*** Opening Records supplied ***

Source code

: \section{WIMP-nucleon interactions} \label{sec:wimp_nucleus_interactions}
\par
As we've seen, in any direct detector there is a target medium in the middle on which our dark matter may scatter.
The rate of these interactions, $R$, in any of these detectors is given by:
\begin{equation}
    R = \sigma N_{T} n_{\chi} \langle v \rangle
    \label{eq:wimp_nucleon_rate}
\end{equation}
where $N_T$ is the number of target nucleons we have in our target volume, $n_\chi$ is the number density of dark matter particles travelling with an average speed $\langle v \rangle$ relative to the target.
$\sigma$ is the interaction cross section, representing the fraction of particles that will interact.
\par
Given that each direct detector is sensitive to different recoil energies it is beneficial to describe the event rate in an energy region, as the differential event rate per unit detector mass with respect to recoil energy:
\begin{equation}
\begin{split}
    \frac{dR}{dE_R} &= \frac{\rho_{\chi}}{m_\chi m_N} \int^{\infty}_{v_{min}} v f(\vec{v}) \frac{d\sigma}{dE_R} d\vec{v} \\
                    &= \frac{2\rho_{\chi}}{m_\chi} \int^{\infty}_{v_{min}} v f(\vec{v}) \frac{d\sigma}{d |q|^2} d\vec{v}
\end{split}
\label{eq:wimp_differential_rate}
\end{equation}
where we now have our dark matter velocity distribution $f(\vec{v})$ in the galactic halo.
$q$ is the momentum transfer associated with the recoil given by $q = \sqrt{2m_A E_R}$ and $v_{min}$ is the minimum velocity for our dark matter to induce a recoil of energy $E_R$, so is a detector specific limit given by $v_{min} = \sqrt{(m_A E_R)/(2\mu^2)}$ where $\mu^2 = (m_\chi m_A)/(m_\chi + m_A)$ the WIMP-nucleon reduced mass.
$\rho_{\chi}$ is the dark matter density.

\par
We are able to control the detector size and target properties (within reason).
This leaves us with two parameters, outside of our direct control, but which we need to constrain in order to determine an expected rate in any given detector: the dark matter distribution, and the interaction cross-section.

*** Closing Records supplied ***

Your assignment
Copy out each entry above with no deviation.

Response below
Source code

: \section{WIMP-nucleon interactions} \label{sec:wimp_nucleus_interactions}
\par
As we've seen, in any direct detector there is a target medium in the middle on which our dark matter may scatter.
The rate of these interactions, $R$, in any of these detectors is given by:
\begin{equation}
    R = \sigma N_{T} n_{\chi} \langle v \rangle
    \label{eq:wimp_nucleon_rate}
\end{equation}
where $N_T$ is the number of target nucleons we have in our target volume, $n_\chi$ is the number density of dark matter particles travelling with an average speed $\langle v \rangle$ relative to the target.
$\sigma$ is the interaction cross section, representing the fraction of particles that will interact.
\par
Given that each direct detector is sensitive to different recoil energies it is beneficial to describe the event rate in an energy region, as the differential event rate per unit detector mass with respect to recoil energy:
\begin{equation}
\begin{split}
    \frac{dR}{dE_R} &= \frac{\rho_{\chi}}{m_\chi m_N} \int^{\infty}_{v_{min}} v f(\vec{v}) \frac{d\sigma}{dE_R} d\vec{v} \\
                    &= \frac{2\rho_{\chi}}{m_\chi} \int^{\infty}_{v_{min}} v f(\vec{v}) \frac{d\sigma}{d |q|^2} d\vec{v}
\end{split}
\label{eq:wimp_differential_rate}
\end{equation}
where we now have our dark matter velocity distribution $f(\vec{v})$ in the galactic halo.
$q$ is the momentum transfer associated with the recoil given by $q = \sqrt{2m_A E_R}$ and $v_{min}$ is the minimum velocity for our dark matter to induce a recoil of energy $E_R$, so is a detector specific limit given by $v_{min} = \sqrt{(m_A E_R)/(2\mu^2)}$ where $\mu^2 = (m_\chi m_A)/(m_\chi + m_A)$ the WIMP-nucleon reduced mass.
$\rho_{\chi}$ is the dark matter density.

\par
We are able to control the detector size and target properties (within reason).
This leaves us with two parameters, outside of our direct control, but which we need to constrain in order to determine an expected rate in any given detector: the dark matter distribution, and the interaction cross-section.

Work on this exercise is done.